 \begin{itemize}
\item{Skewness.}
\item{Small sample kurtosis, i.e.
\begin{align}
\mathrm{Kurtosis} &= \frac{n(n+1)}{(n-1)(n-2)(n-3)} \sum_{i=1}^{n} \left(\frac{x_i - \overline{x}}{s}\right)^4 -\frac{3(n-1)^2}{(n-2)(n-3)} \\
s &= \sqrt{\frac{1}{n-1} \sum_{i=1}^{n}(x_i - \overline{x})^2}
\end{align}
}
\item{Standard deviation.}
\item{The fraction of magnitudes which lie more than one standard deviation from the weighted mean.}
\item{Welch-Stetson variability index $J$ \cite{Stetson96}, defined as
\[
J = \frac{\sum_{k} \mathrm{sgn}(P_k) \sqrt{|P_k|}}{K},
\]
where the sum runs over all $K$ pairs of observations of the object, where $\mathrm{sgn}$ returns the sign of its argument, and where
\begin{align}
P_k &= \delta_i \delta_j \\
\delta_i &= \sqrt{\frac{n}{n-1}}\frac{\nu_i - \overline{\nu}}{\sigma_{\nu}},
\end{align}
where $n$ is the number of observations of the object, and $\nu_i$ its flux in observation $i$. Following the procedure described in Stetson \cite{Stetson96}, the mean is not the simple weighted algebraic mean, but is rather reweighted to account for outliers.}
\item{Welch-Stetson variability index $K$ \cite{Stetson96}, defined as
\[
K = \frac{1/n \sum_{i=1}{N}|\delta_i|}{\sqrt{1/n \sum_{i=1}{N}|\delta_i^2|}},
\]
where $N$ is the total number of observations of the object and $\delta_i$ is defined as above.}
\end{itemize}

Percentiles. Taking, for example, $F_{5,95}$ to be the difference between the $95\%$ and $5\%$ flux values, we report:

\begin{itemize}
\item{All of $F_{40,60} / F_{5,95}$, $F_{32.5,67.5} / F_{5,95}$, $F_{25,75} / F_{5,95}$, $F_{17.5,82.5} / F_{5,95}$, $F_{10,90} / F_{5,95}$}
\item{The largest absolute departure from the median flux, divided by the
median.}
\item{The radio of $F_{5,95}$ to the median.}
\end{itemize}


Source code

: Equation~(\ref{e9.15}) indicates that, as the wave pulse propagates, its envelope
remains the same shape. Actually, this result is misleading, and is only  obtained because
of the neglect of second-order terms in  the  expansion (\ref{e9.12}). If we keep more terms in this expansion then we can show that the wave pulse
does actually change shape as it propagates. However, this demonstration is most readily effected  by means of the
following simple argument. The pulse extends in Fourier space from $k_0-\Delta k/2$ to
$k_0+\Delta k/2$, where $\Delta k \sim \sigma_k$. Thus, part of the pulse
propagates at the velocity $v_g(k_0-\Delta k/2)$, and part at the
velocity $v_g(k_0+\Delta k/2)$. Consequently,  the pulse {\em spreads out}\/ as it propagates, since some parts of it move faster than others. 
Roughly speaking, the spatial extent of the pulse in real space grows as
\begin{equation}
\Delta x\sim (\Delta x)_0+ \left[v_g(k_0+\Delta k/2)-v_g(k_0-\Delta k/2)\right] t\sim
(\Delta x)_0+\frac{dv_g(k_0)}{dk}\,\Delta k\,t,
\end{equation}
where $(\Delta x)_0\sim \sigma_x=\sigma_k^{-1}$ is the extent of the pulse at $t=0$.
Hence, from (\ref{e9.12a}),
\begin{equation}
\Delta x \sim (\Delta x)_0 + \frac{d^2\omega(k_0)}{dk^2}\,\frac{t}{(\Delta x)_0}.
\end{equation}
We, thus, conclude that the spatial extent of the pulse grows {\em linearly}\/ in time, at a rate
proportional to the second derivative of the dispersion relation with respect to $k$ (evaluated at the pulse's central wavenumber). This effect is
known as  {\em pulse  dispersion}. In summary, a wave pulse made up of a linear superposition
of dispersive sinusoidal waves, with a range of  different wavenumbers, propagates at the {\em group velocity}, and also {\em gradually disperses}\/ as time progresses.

----

_Exercise:_ Within the listing above, find every line containing the string "second" and return it.

_Solution below:_
of the neglect of second-order terms in  the  expansion (\ref{e9.12}). If we keep more terms in this expansion then we can show that the wave pulse
proportional to the second derivative of the dispersion relation with respect to $k$ (evaluated at the pulse's central wavenumber). This effect is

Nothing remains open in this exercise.